Iron ore is the world’s most important industrial metal: without the ferrous rock, no crude steel could be produced, and without steel, modern infrastructure would grind to a halt. From blast furnaces to wind turbines – the value chain begins in the mine. This page provides all relevant information on the global iron ore price and clearly explains the most important influencing factors in the long term.
The iron ore price is based on the benchmark for 62% Fe, which is traded on exchanges such as the SGX and CME. Since the beginning of 2025, the price has been moving in a range around US$100 per ton, characterized by weak steel demand, robust Chinese imports and concerns about additional supply from new major projects. Currency fluctuations, freight rates and political risks in producing countries increase volatility.
The current market phase is characterized by seemingly contradictory signals. While the spot price for 62% material temporarily fell below the 95 US dollar mark in mid-June 2025, Chinese buyers are ordering more ore than since December 2024: Imports of around 110 million tons are expected for June. The impetus comes less from new steel demand than from inventory build-up, as low prices and low port stocks open up scope for use. At the same time, the West African mega-project Simandou is approaching its start-up phase, which should bring additional quantities into seaborne trade from 2026. From the perspective of the coming quarters, the market will therefore remain well supplied; price peaks could at best result from weather-related export failures in Australia or Brazil.
The lion’s share of the mined iron ore is processed into pig iron and then into steel – the indispensable material for construction, mechanical engineering, vehicle and energy systems. In addition, iron ore is used to produce intermediate products such as sinter and pellets, which form the basis for more climate-friendly sponge iron in direct reduction plants. Individual special grades are also used in pigments and catalysts.
Construction and infrastructure projects devour the largest part of global steel production. Supporting structures for high-rise buildings, tunnel linings, bridges, reinforcing steel for concrete as well as rail and port facilities are based on pig iron from iron ore. The constant urbanization in emerging countries ensures that this demand remains high in the long term, even if regional economic cycles fluctuate.
From the body to axles to gearbox housings, vehicle construction relies on steel-produced semi-finished products. Lightweight construction concepts reduce the specific weight, but steel remains unrivaled in terms of price due to its strength, availability and recyclability. Iron ore thus forms the basis for millions of vehicles that roll off the production line worldwide every year.

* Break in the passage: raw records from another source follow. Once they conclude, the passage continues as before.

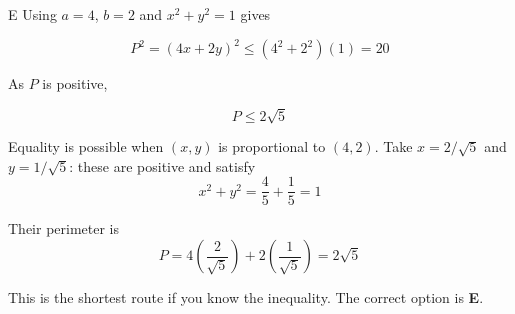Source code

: \documentclass[11pt,a4paper]{article}
\begin{document}
\begin{enumerate}[label=\textbf{\arabic*.},leftmargin=*,itemsep=0pt,start=9]
\begin{djsSolution}{E}
Using $a=4$, $b=2$ and $x^2+y^2=1$ gives

\[
P^2=(4x+2y)^2\leq(4^2+2^2)(1)=20
\]

As $P$ is positive,

\[
P\leq2\sqrt5
\]

Equality is possible when $(x,y)$ is proportional to $(4,2)$. Take $x=2/\sqrt5$ and $y=1/\sqrt5$: these are positive and satisfy
\[
x^2+y^2=\frac45+\frac15=1
\]

Their perimeter is
\[
P=4\left(\frac{2}{\sqrt5}\right)+2\left(\frac{1}{\sqrt5}\right)=2\sqrt5
\]

This is the shortest route if you know the inequality. The correct option is \textbf{E}.
\end{djsSolution}
\end{enumerate}
\clearpage
\thispagestyle{djssolutions}
\vspace*{8pt}
\end{document}
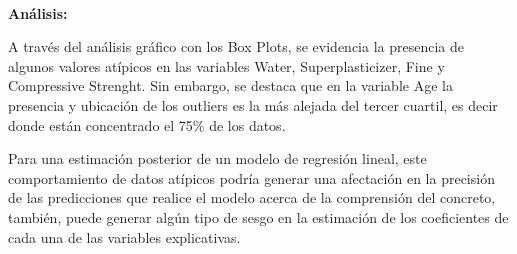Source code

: \documentclass[11pt]{article}
\begin{document}
    \begin{center}
    \end{center}
    { \hspace*{\fill} \\}
    
    \textbf{Análisis:}

A través del análisis gráfico con los Box Plots, se evidencia la
presencia de algunos valores atípicos en las variables Water,
Superplasticizer, Fine y Compressive Strenght. Sin embargo, se destaca
que en la variable Age la presencia y ubicación de los outliers es la
más alejada del tercer cuartil, es decir donde están concentrado el 75\%
de los datos.

Para una estimación posterior de un modelo de regresión lineal, este
comportamiento de datos atípicos podría generar una afectación en la
precisión de las predicciones que realice el modelo acerca de la
comprensión del concreto, también, puede generar algún tipo de sesgo en
la estimación de los coeficientes de cada una de las variables
explicativas.
\end{document}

Whether machine tools, agricultural technology or conveyor belts: Mechanical engineering requires high-strength steels in countless grades. Here, iron ore is indirectly processed into components with high wear and temperature resistance. Without a stable steel supply, complex industrial plants and thus large parts of global manufacturing would not be competitive, and technological development would come to a noticeable standstill worldwide.
Wind turbines, solar panel frames and the housings of electrolyzers are largely made of steel. Particularly corrosion-resistant grades are required for offshore wind farms, the origin of which also lies in ore. As the global expansion of renewable energies is picking up speed, the demand for high-quality iron ore will continue to increase noticeably in the coming years.
Finely ground and high-purity iron ore serves as a starting material for iron oxide pigments in paints, plastics and cosmetics. In the chemical industry, iron also acts as a catalyst, for example in ammonia synthesis. Small in terms of quantity, but qualitatively demanding, these niches open up additional added value for the ore away from the steel route and stabilize overall market demand to a certain extent in the long term.
On the production side, Australia and Brazil dominate with a combined share of around two-thirds of global seaborne deliveries. In the Pilbara region, BHP, Rio Tinto and Fortescue extract extremely cost-effectively high-grade material on state-of-the-art, largely automated mining areas. In Brazil, Vale focuses primarily on the deposits in the state of Pará and is investing heavily in dry processing to increase Fe grades and reduce residues. Although China remains the largest ore producer in terms of quantity, it predominantly produces low-grade material for its own use. India, South Africa, Canada and Sweden contribute smaller, but qualitatively important volumes. From 2026, Simandou in Guinea is expected to join as a new, large-volume exporter and intensify competition in supply.
On the demand side, China is the undisputed leader, importing around three-quarters of seaborne iron ore. The dominant position results from the sheer size of the Chinese steel industry, which in turn is closely linked to the construction and infrastructure sector. This is followed by Japan and South Korea, whose ultra-modern blast furnaces require high-quality pellet blends. The European Union and Turkey also import considerable quantities, but are increasingly faced with CO₂ regulations, which lead to more direct reduction and thus higher requirements for ore purity. In India, demand is growing despite its own production due to rapid industrialization, while in Southeast Asia – for example in Vietnam and Malaysia – new flat steel plants are creating additional demand.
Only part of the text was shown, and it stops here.